Extracted records Start Marker

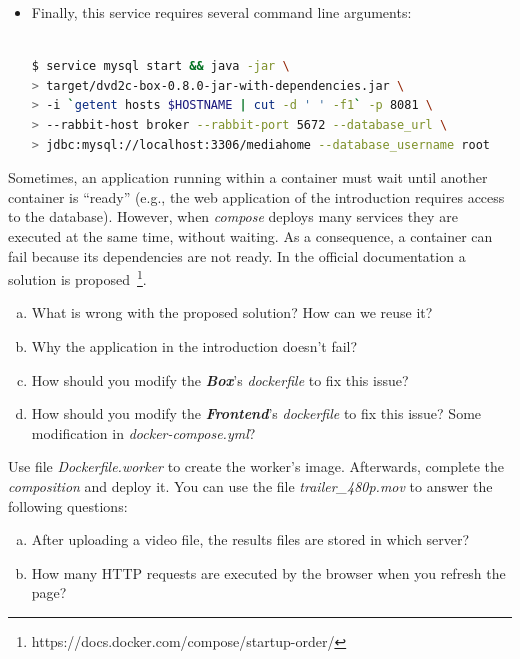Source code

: \documentclass[a4paper,11pt]{exam}
\begin{document}
\begin{questions}
\begin{itemize}
		\item Finally, this service requires several command line arguments:

\begin{lstlisting}[frame=single,language={sh}] %
		
$ service mysql start && java -jar \
> target/dvd2c-box-0.8.0-jar-with-dependencies.jar \ 
> -i `getent hosts $HOSTNAME | cut -d ' ' -f1` -p 8081 \
> --rabbit-host broker --rabbit-port 5672 --database_url \
> jdbc:mysql://localhost:3306/mediahome --database_username root
\end{lstlisting}

	\end{itemize}
	
	\question Sometimes, an application running within a container must wait until another container is ``ready'' (e.g., the web application of the introduction requires access to the database). However, when \textit{compose} deploys many services they are executed at the same time, without waiting. As a consequence, a container can fail because its dependencies are not ready. In the official documentation a solution is proposed~\footnote{https://docs.docker.com/compose/startup-order/}.
	
		\begin{enumerate}[(a)] %
			\item What is wrong with the proposed solution? How can we reuse it?
			\item Why the application in the introduction doesn't fail?
			\item How should you modify the \textit{\textbf{Box}}'s \textit{dockerfile} to fix this issue?
			\item How should you modify the \textit{\textbf{Frontend}}'s \textit{dockerfile} to fix this issue? Some modification in \textit{docker-compose.yml}?
			
		\end{enumerate}
	
	\question Use file \textit{Dockerfile.worker} to create the worker's image. Afterwards, complete the \textit{composition} and deploy it. You can use the file \textit{trailer\_480p.mov} to answer the following questions:
	
	\begin{enumerate}[(a)] %
		\item After uploading a video file, the results files are stored in which server? 
		\item How many HTTP requests are executed by the browser when you refresh the page? 
	\end{enumerate}
	

\end{questions}
\end{document}
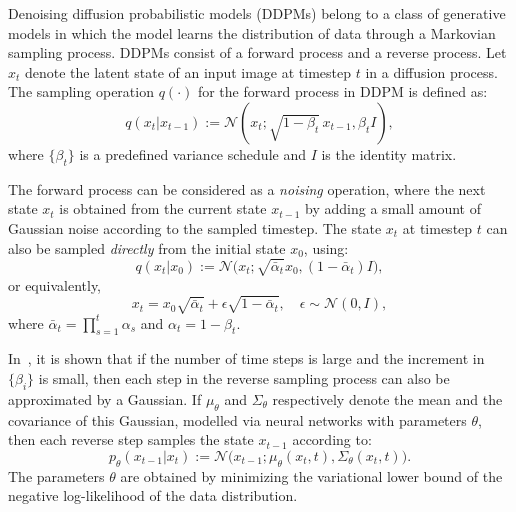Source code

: \documentclass[10pt,twocolumn,letterpaper]{article}
\begin{document}
Denoising diffusion probabilistic models (DDPMs) \cite{sohl2015deep,ho2020denoising} belong to a class of generative models in which the model learns the distribution of data through a Markovian sampling process. DDPMs consist of a forward process and a reverse process. Let $x_t$ denote the latent state of an input image at timestep $t$ in a diffusion process. The sampling operation $q(\cdot)$ for the forward process in DDPM is defined as:
\begin{equation}
    q(x_t|x_{t-1}) := \mathcal{N}(x_t; \sqrt{1-\beta_t} \, x_{t-1}, \beta_t I),
    \label{eq:q_sample}
\end{equation}
where $\{\beta_t\}$ is a predefined variance schedule and $I$ is the identity matrix. 
 
The forward process can be considered as a \emph{noising} operation, where the next state $x_t$ is obtained from the current state $x_{t-1}$ by adding a small amount of Gaussian noise according to the sampled timestep. The state $x_t$ at timestep $t$ can also be sampled \emph{directly} from the initial state $x_0$, using: 
\begin{equation}
    q(x_t|x_{0}) := \mathcal{N}\big(x_t; \sqrt{\bar{\alpha}_t} x_0, (1-\bar{\alpha}_t) I\big),
    \label{eq:q_sample0}
\end{equation}
\noindent or equivalently,
\begin{equation}
    x_t = x_0 \sqrt{\bar{\alpha}_t}  + \epsilon \sqrt{1-\bar{\alpha}_t}, \quad \epsilon \sim \mathcal{N}(0, I),
\end{equation}
where $\bar{\alpha}_t=\prod_{s=1}^t\alpha_s$ and $\alpha_t=1-\beta_t$.

In~\cite{sohl2015deep}, it is shown that if the number of time steps is large and the increment in $\{\beta_i\}$ is small, then each step in the reverse sampling process can also be approximated by a Gaussian. If $\mu_\theta$ and $\Sigma_\theta$ respectively denote the mean and the covariance of this Gaussian, modelled via neural networks with parameters $\theta$, then each reverse step samples the state $x_{t-1}$ according to:
\begin{equation}
    p_{\theta}(x_{t-1}|x_t) := \mathcal{N}\big(x_{t-1}; \mu_{\theta}(x_t,t),\Sigma_{\theta}(x_t,t)\big). 
\end{equation}
The parameters $\theta$ are obtained by minimizing the variational lower bound of the negative log-likelihood of the data distribution. 
\end{document}
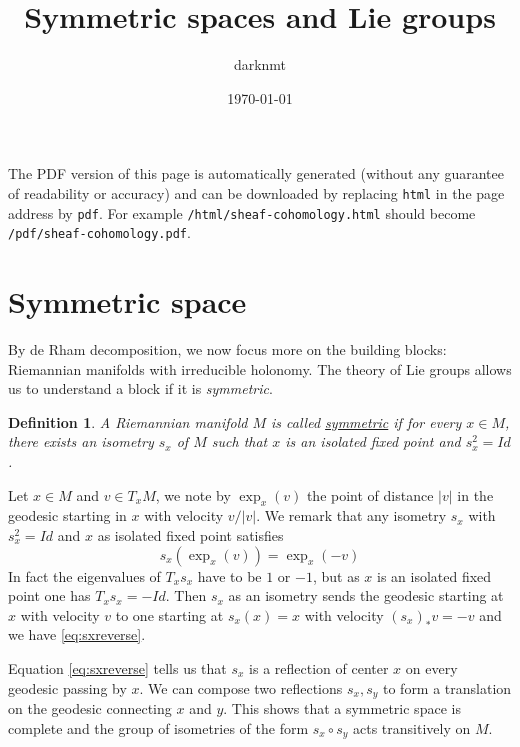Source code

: \documentclass[11pt]{article}
\author{darknmt}
\date{\today}
\title{Symmetric spaces and Lie groups}
\newtheorem{definition}{Definition}
\begin{document}
\maketitle
\tableofcontents

\begin{info}
The PDF version of this page is automatically generated (without any guarantee of
readability or accuracy) and can be downloaded by replacing \texttt{html} in the page address by
\texttt{pdf}. 
For example \texttt{/html/sheaf-cohomology.html} should become \texttt{/pdf/sheaf-cohomology.pdf}.
\end{info}

\section{Symmetric space}
\label{sec:orgf40c825}
By de Rham decomposition, we now focus more on the building blocks: Riemannian manifolds with irreducible
holonomy. The theory of Lie groups allows us to understand a block if it is \emph{symmetric}.


\begin{definition}
A Riemannian manifold \(M\) is called \uline{symmetric} if for every \(x\in M\), there exists an isometry
\(s_x\) of \(M\) such that \(x\) is an isolated fixed point and \(s_x^2=Id\).
\end{definition}


Let \(x\in M\) and \(v\in T_xM\), we note by \(\exp_x(v)\) the point of distance \(|v|\) in the geodesic
starting in \(x\) with velocity \(v/|v|\). We remark that any isometry \(s_x\) with \(s_x^2=Id\) and \(x\) as isolated fixed
point satisfies 
\begin{equation}
  \label{eq:sxreverse}
s_x(\exp_x(v)) = \exp_x(-v)
\end{equation}
In fact the eigenvalues of \(T_xs_x\) have to be \(1\) or \(-1\), but as \(x\) is an isolated fixed point
one has \(T_xs_x = -Id\). Then \(s_x\) as an isometry sends the geodesic starting at \(x\) with velocity
\(v\) to one starting at \(s_x(x)=x\) with velocity \((s_x)_* v = -v\) and we have \eqref{eq:sxreverse}.


Equation \eqref{eq:sxreverse} tells us that \(s_x\) is a reflection of center \(x\) on every geodesic
passing by \(x\). We can compose two reflections \(s_x,s_y\) to form a translation on the geodesic
connecting \(x\) and \(y\). This shows that a symmetric space is complete and the group of isometries
of the form \(s_x\circ s_y\) acts transitively on \(M\).
\end{document}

Extracted records End Marker

-- Your objective --
Among the entries above, which lines include "timestep"? List them all.

-- Task output --
Denoising diffusion probabilistic models (DDPMs) \cite{sohl2015deep,ho2020denoising} belong to a class of generative models in which the model learns the distribution of data through a Markovian sampling process. DDPMs consist of a forward process and a reverse process. Let $x_t$ denote the latent state of an input image at timestep $t$ in a diffusion process. The sampling operation $q(\cdot)$ for the forward process in DDPM is defined as:
The forward process can be considered as a \emph{noising} operation, where the next state $x_t$ is obtained from the current state $x_{t-1}$ by adding a small amount of Gaussian noise according to the sampled timestep. The state $x_t$ at timestep $t$ can also be sampled \emph{directly} from the initial state $x_0$, using: 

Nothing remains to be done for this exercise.